▶ Problem to solve:
Your task is to copy every line of the records below that contains "should".

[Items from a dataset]
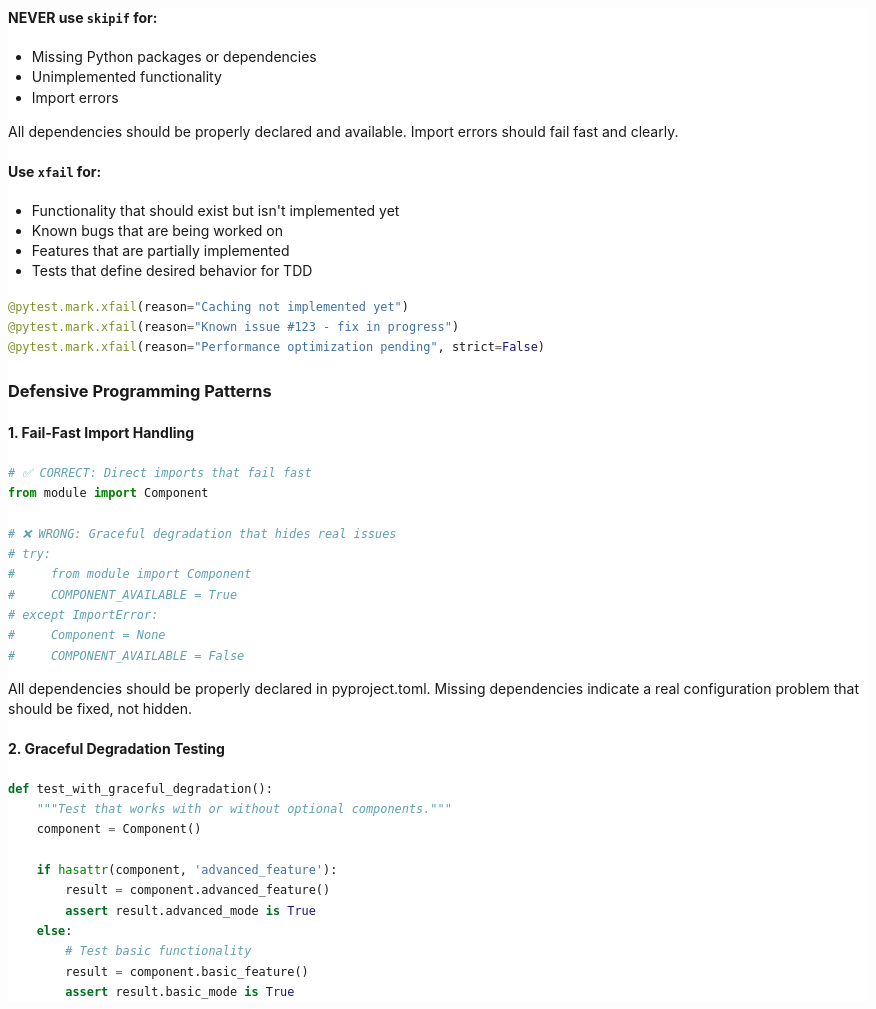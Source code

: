 #### NEVER use `skipif` for:

- Missing Python packages or dependencies
- Unimplemented functionality
- Import errors

All dependencies should be properly declared and available. Import errors should
fail fast and clearly.

#### Use `xfail` for:

- Functionality that should exist but isn't implemented yet
- Known bugs that are being worked on
- Features that are partially implemented
- Tests that define desired behavior for TDD

```python
@pytest.mark.xfail(reason="Caching not implemented yet")
@pytest.mark.xfail(reason="Known issue #123 - fix in progress")
@pytest.mark.xfail(reason="Performance optimization pending", strict=False)
```

### Defensive Programming Patterns

#### 1. Fail-Fast Import Handling

```python
# ✅ CORRECT: Direct imports that fail fast
from module import Component

# ❌ WRONG: Graceful degradation that hides real issues
# try:
#     from module import Component
#     COMPONENT_AVAILABLE = True
# except ImportError:
#     Component = None
#     COMPONENT_AVAILABLE = False
```

All dependencies should be properly declared in pyproject.toml. Missing
dependencies indicate a real configuration problem that should be fixed, not
hidden.

#### 2. Graceful Degradation Testing

```python
def test_with_graceful_degradation():
    """Test that works with or without optional components."""
    component = Component()

    if hasattr(component, 'advanced_feature'):
        result = component.advanced_feature()
        assert result.advanced_mode is True
    else:
        # Test basic functionality
        result = component.basic_feature()
        assert result.basic_mode is True
```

▶ Answer space:
All dependencies should be properly declared and available. Import errors should
- Functionality that should exist but isn't implemented yet
All dependencies should be properly declared in pyproject.toml. Missing
dependencies indicate a real configuration problem that should be fixed, not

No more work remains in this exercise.